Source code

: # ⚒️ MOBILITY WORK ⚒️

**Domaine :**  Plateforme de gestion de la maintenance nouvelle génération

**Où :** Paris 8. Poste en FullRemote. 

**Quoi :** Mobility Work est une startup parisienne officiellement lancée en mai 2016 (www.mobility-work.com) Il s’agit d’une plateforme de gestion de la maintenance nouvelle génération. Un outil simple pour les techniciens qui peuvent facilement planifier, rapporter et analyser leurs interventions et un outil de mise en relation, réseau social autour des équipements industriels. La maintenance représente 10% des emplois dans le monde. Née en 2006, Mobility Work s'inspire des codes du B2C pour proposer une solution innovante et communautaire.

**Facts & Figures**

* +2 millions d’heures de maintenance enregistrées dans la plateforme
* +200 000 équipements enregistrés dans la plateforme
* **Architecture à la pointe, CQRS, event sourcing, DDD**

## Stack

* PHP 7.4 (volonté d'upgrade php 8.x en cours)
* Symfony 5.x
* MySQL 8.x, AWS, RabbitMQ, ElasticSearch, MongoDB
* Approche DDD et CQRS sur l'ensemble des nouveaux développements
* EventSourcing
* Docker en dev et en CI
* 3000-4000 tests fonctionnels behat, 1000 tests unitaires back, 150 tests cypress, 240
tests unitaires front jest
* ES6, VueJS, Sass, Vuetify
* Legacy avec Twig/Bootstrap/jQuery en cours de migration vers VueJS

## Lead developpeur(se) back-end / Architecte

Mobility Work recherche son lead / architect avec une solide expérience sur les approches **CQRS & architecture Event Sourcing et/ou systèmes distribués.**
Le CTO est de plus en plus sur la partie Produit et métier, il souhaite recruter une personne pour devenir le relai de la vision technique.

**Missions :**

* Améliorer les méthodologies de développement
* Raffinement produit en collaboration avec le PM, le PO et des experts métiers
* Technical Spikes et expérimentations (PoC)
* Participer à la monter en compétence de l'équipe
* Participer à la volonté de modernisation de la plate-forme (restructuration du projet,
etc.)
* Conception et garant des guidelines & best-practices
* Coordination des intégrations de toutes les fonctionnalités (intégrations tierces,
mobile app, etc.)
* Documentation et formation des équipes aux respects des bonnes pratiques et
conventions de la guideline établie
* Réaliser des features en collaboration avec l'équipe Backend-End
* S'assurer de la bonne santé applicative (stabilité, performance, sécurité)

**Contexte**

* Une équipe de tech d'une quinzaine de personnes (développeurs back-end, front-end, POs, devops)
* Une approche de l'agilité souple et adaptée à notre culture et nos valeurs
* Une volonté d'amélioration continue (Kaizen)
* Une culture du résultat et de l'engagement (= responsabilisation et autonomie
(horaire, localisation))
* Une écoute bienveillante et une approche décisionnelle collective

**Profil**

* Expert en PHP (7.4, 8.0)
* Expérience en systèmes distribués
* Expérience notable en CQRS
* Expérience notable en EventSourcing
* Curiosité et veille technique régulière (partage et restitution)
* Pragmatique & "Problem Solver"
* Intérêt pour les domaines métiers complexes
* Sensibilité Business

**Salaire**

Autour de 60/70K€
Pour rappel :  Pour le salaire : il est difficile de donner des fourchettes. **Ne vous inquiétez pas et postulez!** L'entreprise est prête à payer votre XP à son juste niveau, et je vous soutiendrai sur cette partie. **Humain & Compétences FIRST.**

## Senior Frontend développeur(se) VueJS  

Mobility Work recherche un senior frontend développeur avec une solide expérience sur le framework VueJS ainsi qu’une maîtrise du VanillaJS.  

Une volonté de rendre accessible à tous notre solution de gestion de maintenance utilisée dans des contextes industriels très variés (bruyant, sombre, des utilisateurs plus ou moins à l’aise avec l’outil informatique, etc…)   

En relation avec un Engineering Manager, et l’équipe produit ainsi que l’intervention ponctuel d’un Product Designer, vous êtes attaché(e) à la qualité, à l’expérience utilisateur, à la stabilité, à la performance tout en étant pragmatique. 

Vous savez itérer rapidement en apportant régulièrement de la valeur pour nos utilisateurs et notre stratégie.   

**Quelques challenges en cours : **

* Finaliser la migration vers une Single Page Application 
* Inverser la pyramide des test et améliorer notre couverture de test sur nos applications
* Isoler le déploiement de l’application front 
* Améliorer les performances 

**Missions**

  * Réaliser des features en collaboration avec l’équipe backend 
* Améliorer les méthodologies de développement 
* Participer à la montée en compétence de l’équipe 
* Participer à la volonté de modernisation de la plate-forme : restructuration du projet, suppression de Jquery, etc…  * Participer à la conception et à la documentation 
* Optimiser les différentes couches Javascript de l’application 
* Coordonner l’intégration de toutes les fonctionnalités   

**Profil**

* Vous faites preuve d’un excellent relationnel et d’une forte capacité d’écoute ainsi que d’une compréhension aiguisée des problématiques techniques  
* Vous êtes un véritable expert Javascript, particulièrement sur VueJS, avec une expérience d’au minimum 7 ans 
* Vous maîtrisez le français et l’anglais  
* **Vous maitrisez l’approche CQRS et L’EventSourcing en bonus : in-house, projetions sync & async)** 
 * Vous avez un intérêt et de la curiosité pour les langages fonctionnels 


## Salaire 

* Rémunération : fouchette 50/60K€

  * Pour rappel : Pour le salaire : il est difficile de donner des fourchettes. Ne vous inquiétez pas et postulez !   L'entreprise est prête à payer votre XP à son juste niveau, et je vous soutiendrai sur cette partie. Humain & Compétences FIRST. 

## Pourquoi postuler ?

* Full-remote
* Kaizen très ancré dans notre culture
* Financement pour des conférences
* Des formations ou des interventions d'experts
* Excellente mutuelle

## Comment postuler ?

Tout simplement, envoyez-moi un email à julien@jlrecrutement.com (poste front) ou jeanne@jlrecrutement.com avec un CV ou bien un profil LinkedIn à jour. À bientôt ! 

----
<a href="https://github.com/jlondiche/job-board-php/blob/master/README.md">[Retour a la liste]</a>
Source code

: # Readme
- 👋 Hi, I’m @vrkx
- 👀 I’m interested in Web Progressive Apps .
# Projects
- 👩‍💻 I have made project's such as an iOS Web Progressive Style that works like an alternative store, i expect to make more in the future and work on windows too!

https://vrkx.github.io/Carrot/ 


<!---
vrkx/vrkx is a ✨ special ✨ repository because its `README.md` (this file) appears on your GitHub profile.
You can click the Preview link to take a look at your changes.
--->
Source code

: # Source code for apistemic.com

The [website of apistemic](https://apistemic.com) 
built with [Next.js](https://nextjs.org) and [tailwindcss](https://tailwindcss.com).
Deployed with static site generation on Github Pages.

+++

WHAT IS BEING ASKED:
Please give all the entries above again, exactly as they stand.

WRITTEN ANSWER:
Source code

: # ⚒️ MOBILITY WORK ⚒️

**Domaine :**  Plateforme de gestion de la maintenance nouvelle génération

**Où :** Paris 8. Poste en FullRemote. 

**Quoi :** Mobility Work est une startup parisienne officiellement lancée en mai 2016 (www.mobility-work.com) Il s’agit d’une plateforme de gestion de la maintenance nouvelle génération. Un outil simple pour les techniciens qui peuvent facilement planifier, rapporter et analyser leurs interventions et un outil de mise en relation, réseau social autour des équipements industriels. La maintenance représente 10% des emplois dans le monde. Née en 2006, Mobility Work s'inspire des codes du B2C pour proposer une solution innovante et communautaire.

**Facts & Figures**

* +2 millions d’heures de maintenance enregistrées dans la plateforme
* +200 000 équipements enregistrés dans la plateforme
* **Architecture à la pointe, CQRS, event sourcing, DDD**

## Stack

* PHP 7.4 (volonté d'upgrade php 8.x en cours)
* Symfony 5.x
* MySQL 8.x, AWS, RabbitMQ, ElasticSearch, MongoDB
* Approche DDD et CQRS sur l'ensemble des nouveaux développements
* EventSourcing
* Docker en dev et en CI
* 3000-4000 tests fonctionnels behat, 1000 tests unitaires back, 150 tests cypress, 240
tests unitaires front jest
* ES6, VueJS, Sass, Vuetify
* Legacy avec Twig/Bootstrap/jQuery en cours de migration vers VueJS

## Lead developpeur(se) back-end / Architecte

Mobility Work recherche son lead / architect avec une solide expérience sur les approches **CQRS & architecture Event Sourcing et/ou systèmes distribués.**
Le CTO est de plus en plus sur la partie Produit et métier, il souhaite recruter une personne pour devenir le relai de la vision technique.

**Missions :**

* Améliorer les méthodologies de développement
* Raffinement produit en collaboration avec le PM, le PO et des experts métiers
* Technical Spikes et expérimentations (PoC)
* Participer à la monter en compétence de l'équipe
* Participer à la volonté de modernisation de la plate-forme (restructuration du projet,
etc.)
* Conception et garant des guidelines & best-practices
* Coordination des intégrations de toutes les fonctionnalités (intégrations tierces,
mobile app, etc.)
* Documentation et formation des équipes aux respects des bonnes pratiques et
conventions de la guideline établie
* Réaliser des features en collaboration avec l'équipe Backend-End
* S'assurer de la bonne santé applicative (stabilité, performance, sécurité)

**Contexte**

* Une équipe de tech d'une quinzaine de personnes (développeurs back-end, front-end, POs, devops)
* Une approche de l'agilité souple et adaptée à notre culture et nos valeurs
* Une volonté d'amélioration continue (Kaizen)
* Une culture du résultat et de l'engagement (= responsabilisation et autonomie
(horaire, localisation))
* Une écoute bienveillante et une approche décisionnelle collective

**Profil**

* Expert en PHP (7.4, 8.0)
* Expérience en systèmes distribués
* Expérience notable en CQRS
* Expérience notable en EventSourcing
* Curiosité et veille technique régulière (partage et restitution)
* Pragmatique & "Problem Solver"
* Intérêt pour les domaines métiers complexes
* Sensibilité Business

**Salaire**

Autour de 60/70K€
Pour rappel :  Pour le salaire : il est difficile de donner des fourchettes. **Ne vous inquiétez pas et postulez!** L'entreprise est prête à payer votre XP à son juste niveau, et je vous soutiendrai sur cette partie. **Humain & Compétences FIRST.**

## Senior Frontend développeur(se) VueJS  

Mobility Work recherche un senior frontend développeur avec une solide expérience sur le framework VueJS ainsi qu’une maîtrise du VanillaJS.  

Une volonté de rendre accessible à tous notre solution de gestion de maintenance utilisée dans des contextes industriels très variés (bruyant, sombre, des utilisateurs plus ou moins à l’aise avec l’outil informatique, etc…)   

En relation avec un Engineering Manager, et l’équipe produit ainsi que l’intervention ponctuel d’un Product Designer, vous êtes attaché(e) à la qualité, à l’expérience utilisateur, à la stabilité, à la performance tout en étant pragmatique. 

Vous savez itérer rapidement en apportant régulièrement de la valeur pour nos utilisateurs et notre stratégie.   

**Quelques challenges en cours : **

* Finaliser la migration vers une Single Page Application 
* Inverser la pyramide des test et améliorer notre couverture de test sur nos applications
* Isoler le déploiement de l’application front 
* Améliorer les performances 

**Missions**

  * Réaliser des features en collaboration avec l’équipe backend 
* Améliorer les méthodologies de développement 
* Participer à la montée en compétence de l’équipe 
* Participer à la volonté de modernisation de la plate-forme : restructuration du projet, suppression de Jquery, etc…  * Participer à la conception et à la documentation 
* Optimiser les différentes couches Javascript de l’application 
* Coordonner l’intégration de toutes les fonctionnalités   

**Profil**

* Vous faites preuve d’un excellent relationnel et d’une forte capacité d’écoute ainsi que d’une compréhension aiguisée des problématiques techniques  
* Vous êtes un véritable expert Javascript, particulièrement sur VueJS, avec une expérience d’au minimum 7 ans 
* Vous maîtrisez le français et l’anglais  
* **Vous maitrisez l’approche CQRS et L’EventSourcing en bonus : in-house, projetions sync & async)** 
 * Vous avez un intérêt et de la curiosité pour les langages fonctionnels 


## Salaire 

* Rémunération : fouchette 50/60K€

  * Pour rappel : Pour le salaire : il est difficile de donner des fourchettes. Ne vous inquiétez pas et postulez !   L'entreprise est prête à payer votre XP à son juste niveau, et je vous soutiendrai sur cette partie. Humain & Compétences FIRST. 

## Pourquoi postuler ?

* Full-remote
* Kaizen très ancré dans notre culture
* Financement pour des conférences
* Des formations ou des interventions d'experts
* Excellente mutuelle

## Comment postuler ?

Tout simplement, envoyez-moi un email à julien@jlrecrutement.com (poste front) ou jeanne@jlrecrutement.com avec un CV ou bien un profil LinkedIn à jour. À bientôt ! 

----
<a href="https://github.com/jlondiche/job-board-php/blob/master/README.md">[Retour a la liste]</a>
Source code

: # Readme
- 👋 Hi, I’m @vrkx
- 👀 I’m interested in Web Progressive Apps .
# Projects
- 👩‍💻 I have made project's such as an iOS Web Progressive Style that works like an alternative store, i expect to make more in the future and work on windows too!

https://vrkx.github.io/Carrot/ 


<!---
vrkx/vrkx is a ✨ special ✨ repository because its `README.md` (this file) appears on your GitHub profile.
You can click the Preview link to take a look at your changes.
--->
Source code

: # Source code for apistemic.com

The [website of apistemic](https://apistemic.com) 
built with [Next.js](https://nextjs.org) and [tailwindcss](https://tailwindcss.com).
Deployed with static site generation on Github Pages.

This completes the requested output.